In light of the Danielle Smith/Lupine Grove Creative scandal last month, this seems like a good time to talk about questions that authors and illustrators can ask their prospective agent to make sure that the working relationship will be a good one. Every agent works and communicates with their clients in different ways, and it can be helpful for both agent and client to establish ahead of time what that relationship should look like. So, borrowing my favorite blog-title style from 2010 (still love you, Raymond Carver!), let’s get into it:

  • Who are your favorite publishers to submit to?

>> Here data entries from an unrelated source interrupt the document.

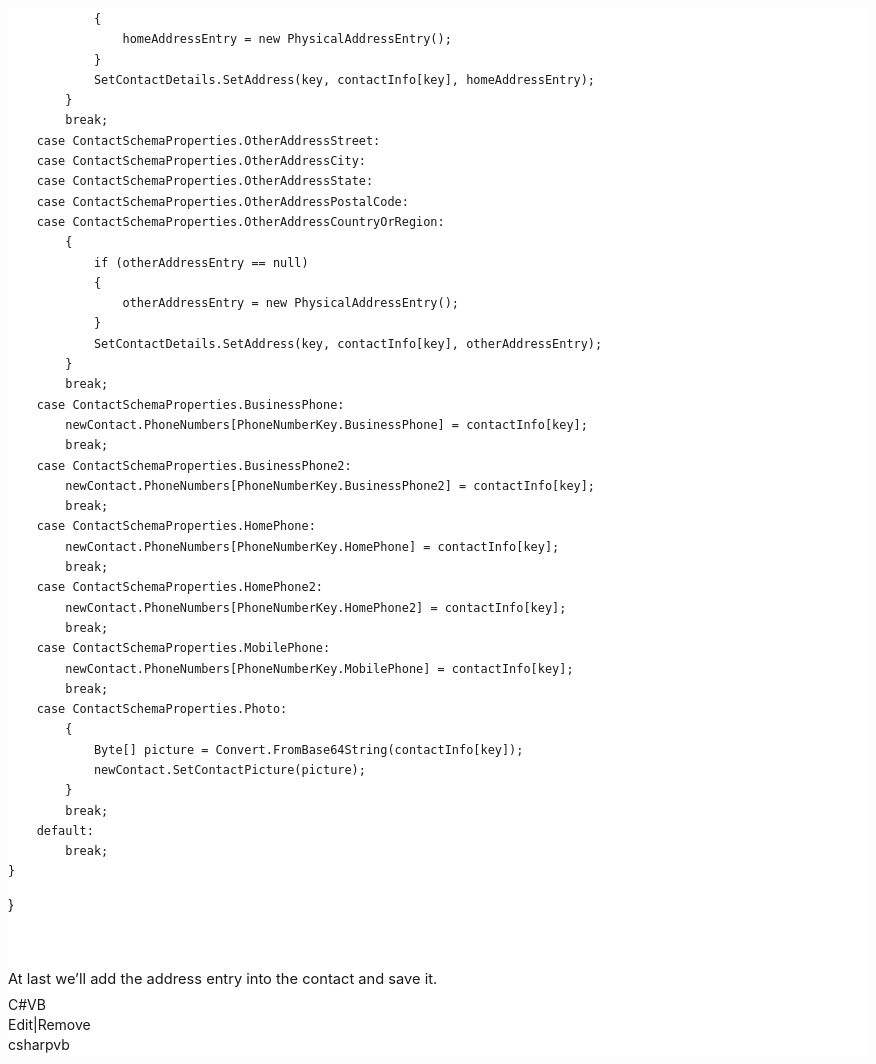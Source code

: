                 {
                    homeAddressEntry = new PhysicalAddressEntry();
                }
                SetContactDetails.SetAddress(key, contactInfo[key], homeAddressEntry);
            }
            break;
        case ContactSchemaProperties.OtherAddressStreet:
        case ContactSchemaProperties.OtherAddressCity:
        case ContactSchemaProperties.OtherAddressState:
        case ContactSchemaProperties.OtherAddressPostalCode:
        case ContactSchemaProperties.OtherAddressCountryOrRegion:
            {
                if (otherAddressEntry == null)
                {
                    otherAddressEntry = new PhysicalAddressEntry();
                }
                SetContactDetails.SetAddress(key, contactInfo[key], otherAddressEntry);
            }
            break;
        case ContactSchemaProperties.BusinessPhone:
            newContact.PhoneNumbers[PhoneNumberKey.BusinessPhone] = contactInfo[key];
            break;
        case ContactSchemaProperties.BusinessPhone2:
            newContact.PhoneNumbers[PhoneNumberKey.BusinessPhone2] = contactInfo[key];
            break;
        case ContactSchemaProperties.HomePhone:
            newContact.PhoneNumbers[PhoneNumberKey.HomePhone] = contactInfo[key];
            break;
        case ContactSchemaProperties.HomePhone2:
            newContact.PhoneNumbers[PhoneNumberKey.HomePhone2] = contactInfo[key];
            break;
        case ContactSchemaProperties.MobilePhone:
            newContact.PhoneNumbers[PhoneNumberKey.MobilePhone] = contactInfo[key];
            break;
        case ContactSchemaProperties.Photo:
            {
                Byte[] picture = Convert.FromBase64String(contactInfo[key]);
                newContact.SetContactPicture(picture);
            }
            break;
        default:
            break;
    }
}
</pre>
</div>
</div>
<div class="endscriptcode">&nbsp;</div>
<p style="margin-left:0pt; margin-right:0pt; margin-top:0pt; margin-bottom:.0001pt; font-size:10.0pt; line-height:27.6pt; margin-bottom:10pt; direction:ltr; unicode-bidi:normal">
<span style="font-size:11pt"><span style="font-size:11pt"></span></span></p>
<p style="margin-left:0pt; margin-right:0pt; margin-top:0pt; margin-bottom:.0001pt; font-size:10.0pt; line-height:27.6pt; margin-bottom:10pt; margin-bottom:0pt; line-height:24pt; direction:ltr; unicode-bidi:normal">
<span style="font-size:11pt"><span style="font-size:11pt">At last we&rsquo;ll add the address entry into the contact and save it.</span></span>
</p>
<div class="scriptcode">
<div class="pluginEditHolder" pluginCommand="mceScriptCode">
<div class="title"><span>C#</span><span>VB</span></div>
<div class="pluginLinkHolder"><span class="pluginEditHolderLink">Edit</span>|<span class="pluginRemoveHolderLink">Remove</span>
</div>
<span class="hidden">csharp</span><span class="hidden">vb</span>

    • Some agents are stronger in some genres than others, and asking about the types of publishers that the agent likes can give you a sense of where they are seeing your work. Does the agent usually submit to big commercial publishers, or literary imprints? Does the agent work only with larger trade houses, or do they also work with smaller, independent, or regional publishers? There are pros and cons to every publisher, and it’s good to know exactly where the agent thinks your work might fit.
  • What type of submission strategy do you normally use?

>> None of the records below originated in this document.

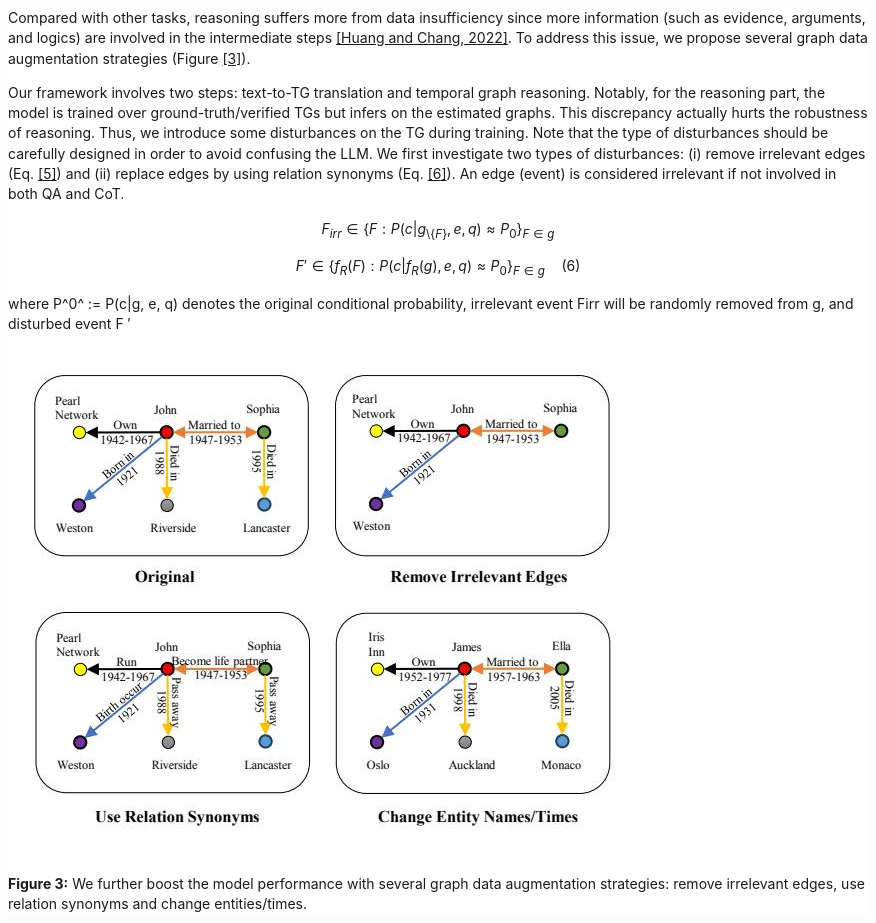 Compared with other tasks, reasoning suffers more from data insufficiency since more information (such as evidence, arguments, and logics) are involved in the intermediate steps [[Huang and Chang, 2022]](#ref-9). To address this issue, we propose several graph data augmentation strategies (Figure [[3]](#ref-46)).

Our framework involves two steps: text-to-TG translation and temporal graph reasoning. Notably, for the reasoning part, the model is trained over ground-truth/verified TGs but infers on the estimated graphs. This discrepancy actually hurts the robustness of reasoning. Thus, we introduce some disturbances on the TG during training. Note that the type of disturbances should be carefully designed in order to avoid confusing the LLM. We first investigate two types of disturbances: (i) remove irrelevant edges (Eq. [[5]](#ref-47)) and (ii) replace edges by using relation synonyms (Eq. [[6]](#ref-48)). An edge (event) is considered irrelevant if not involved in both QA and CoT.

$$
F_{irr} \in \{F : P(c|g_{\setminus\{F\}}, e, q) \approx P_0\}_{F \in g} \tag{5}
$$

$$
F' \in \{ f_R(F) : P(c|f_R(g), e, q) \approx P_0 \}_{F \in g} \quad (6)
$$

where P^0^ := P(c|g, e, q) denotes the original conditional probability, irrelevant event Firr will be randomly removed from g, and disturbed event F ′

![image description](_page_4_Figure_17.jpeg)

**Figure 3:** We further boost the model performance with several graph data augmentation strategies: remove irrelevant edges, use relation synonyms and change entities/times.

    • Some agents will submit to many publishers at the same time, with the hopes of generating enough interest that a lucrative, multi-house auction will be possible (though the risk is that could mean no offers and no further submissions). Other agents prefer to send out a manuscript to a few trusted editors at a time, and allow for the author to make revisions between rounds of submissions. And some will use fall somewhere in between, or use a blend of strategies depending on the project and client. There’s no right or wrong answer here, but it can give you a sense as to how an agent likes to work with clients and publishers.
  • What happens if we disagree about whether a manuscript is ready to go out on submission?
    • This scenario will sometimes come up with a client, and it can be helpful to have previously discussed it before it becomes a bigger issue. Again, each agent will handle this differently, but it can be useful to hear how an agent has handled this in the past. Are they flexible to submit something that they think might need more work? Or will they only send out manuscripts that they believe are ready?
  • How long do you respond to emails? How long do you take to give feedback?
    • Clear communication might be the most important aspect of an agent-client relationship, and it’s good to know exactly what that will look like from the onset. How long does it take an agent to respond to day-to-day issues, and how long do they usually take to give feedback on manuscripts? Do they only respond to emails, or are they available for phone calls/video chats/etc.?
  • Why did you stop working w/ a former client?
    • This is a question that has come up more recently, and I think it’s a smart one to be asking an agent. If you’ve worked in publishing for a long enough time, it’s likely that an agent will have authors and illustrators that they no longer represent. It can be helpful to ask why they’ve parted ways and under what circumstances (although I usually can’t go into too many specifics out of respect for the former client’s privacy).
  • What rights do you usually reserve, and how do you exploit them?
    • This is a more technical question, and it goes to the agent’s overall strategy. Some agents are very aggressive about retaining as many rights as possible (e.g. translation, commercial, multimedia, audio, etc.), while others are more flexible if the publisher is willing to increase the advance or subsidiary rights splits. It’s also good to know how those reserved rights will be exploited and sold – will the agent be working on them directly, partnering with sub-agents, or will another agent within the agency be working on them?
  • What’s in the agency agreement?
    • I can’t speak to what will be in every agent’s agency agreement with their clients, but the agent should be able to share the agreement with you in advance, tell you precisely what each clause means, and why it’s in the agreement. If you have any questions at all about the agency agreement, the agent should be able to help you better understand it. (Even – or especially – if it’s something that you’re 95% sure about.) This will make sure that the relationship gets off on the right foot, and is on solid ground from the start.